What you should do
A word-for-word copy of the data is what's wanted; pictures stay out of it.

Data
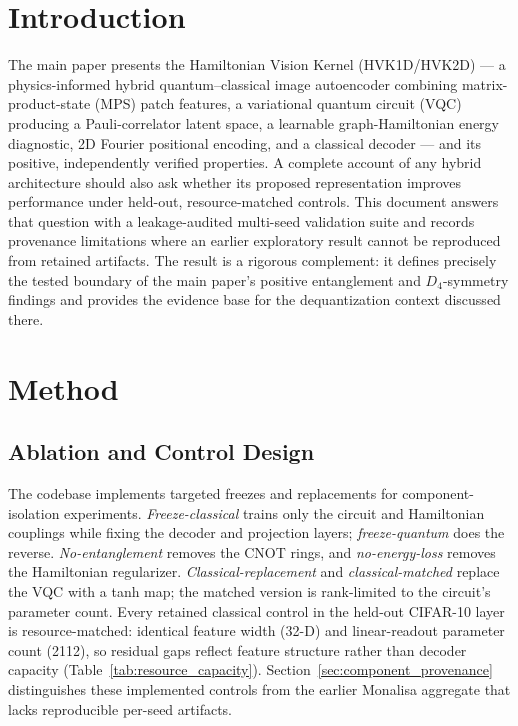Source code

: \documentclass[11pt]{article}
\begin{document}
\section{Introduction}
The main paper presents the Hamiltonian Vision Kernel (HVK1D/HVK2D) --- a physics-informed hybrid quantum--classical image autoencoder combining matrix-product-state (MPS) patch features, a variational quantum circuit (VQC) producing a Pauli-correlator latent space, a learnable graph-Hamiltonian energy diagnostic, 2D Fourier positional encoding, and a classical decoder --- and its positive, independently verified properties. A complete account of any hybrid architecture should also ask whether its proposed representation improves performance under held-out, resource-matched controls. This document answers that question with a leakage-audited multi-seed validation suite and records provenance limitations where an earlier exploratory result cannot be reproduced from retained artifacts. The result is a rigorous complement: it defines precisely the tested boundary of the main paper's positive entanglement and $D_4$-symmetry findings and provides the evidence base for the dequantization context discussed there.

\section{Method}

\subsection{Ablation and Control Design}
The codebase implements targeted freezes and replacements for component-isolation experiments. \emph{Freeze-classical} trains only the circuit and Hamiltonian couplings while fixing the decoder and projection layers; \emph{freeze-quantum} does the reverse. \emph{No-entanglement} removes the CNOT rings, and \emph{no-energy-loss} removes the Hamiltonian regularizer. \emph{Classical-replacement} and \emph{classical-matched} replace the VQC with a tanh map; the matched version is rank-limited to the circuit's parameter count. Every retained classical control in the held-out CIFAR-10 layer is resource-matched: identical feature width (32-D) and linear-readout parameter count (2112), so residual gaps reflect feature structure rather than decoder capacity (Table~\ref{tab:resource_capacity}). Section~\ref{sec:component_provenance} distinguishes these implemented controls from the earlier Monalisa aggregate that lacks reproducible per-seed artifacts.
\end{document}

Task answer
Source code

: \documentclass[11pt]{article}
\begin{document}
\section{Introduction}
The main paper presents the Hamiltonian Vision Kernel (HVK1D/HVK2D) --- a physics-informed hybrid quantum--classical image autoencoder combining matrix-product-state (MPS) patch features, a variational quantum circuit (VQC) producing a Pauli-correlator latent space, a learnable graph-Hamiltonian energy diagnostic, 2D Fourier positional encoding, and a classical decoder --- and its positive, independently verified properties. A complete account of any hybrid architecture should also ask whether its proposed representation improves performance under held-out, resource-matched controls. This document answers that question with a leakage-audited multi-seed validation suite and records provenance limitations where an earlier exploratory result cannot be reproduced from retained artifacts. The result is a rigorous complement: it defines precisely the tested boundary of the main paper's positive entanglement and $D_4$-symmetry findings and provides the evidence base for the dequantization context discussed there.

\section{Method}

\subsection{Ablation and Control Design}
The codebase implements targeted freezes and replacements for component-isolation experiments. \emph{Freeze-classical} trains only the circuit and Hamiltonian couplings while fixing the decoder and projection layers; \emph{freeze-quantum} does the reverse. \emph{No-entanglement} removes the CNOT rings, and \emph{no-energy-loss} removes the Hamiltonian regularizer. \emph{Classical-replacement} and \emph{classical-matched} replace the VQC with a tanh map; the matched version is rank-limited to the circuit's parameter count. Every retained classical control in the held-out CIFAR-10 layer is resource-matched: identical feature width (32-D) and linear-readout parameter count (2112), so residual gaps reflect feature structure rather than decoder capacity (Table~\ref{tab:resource_capacity}). Section~\ref{sec:component_provenance} distinguishes these implemented controls from the earlier Monalisa aggregate that lacks reproducible per-seed artifacts.
\end{document}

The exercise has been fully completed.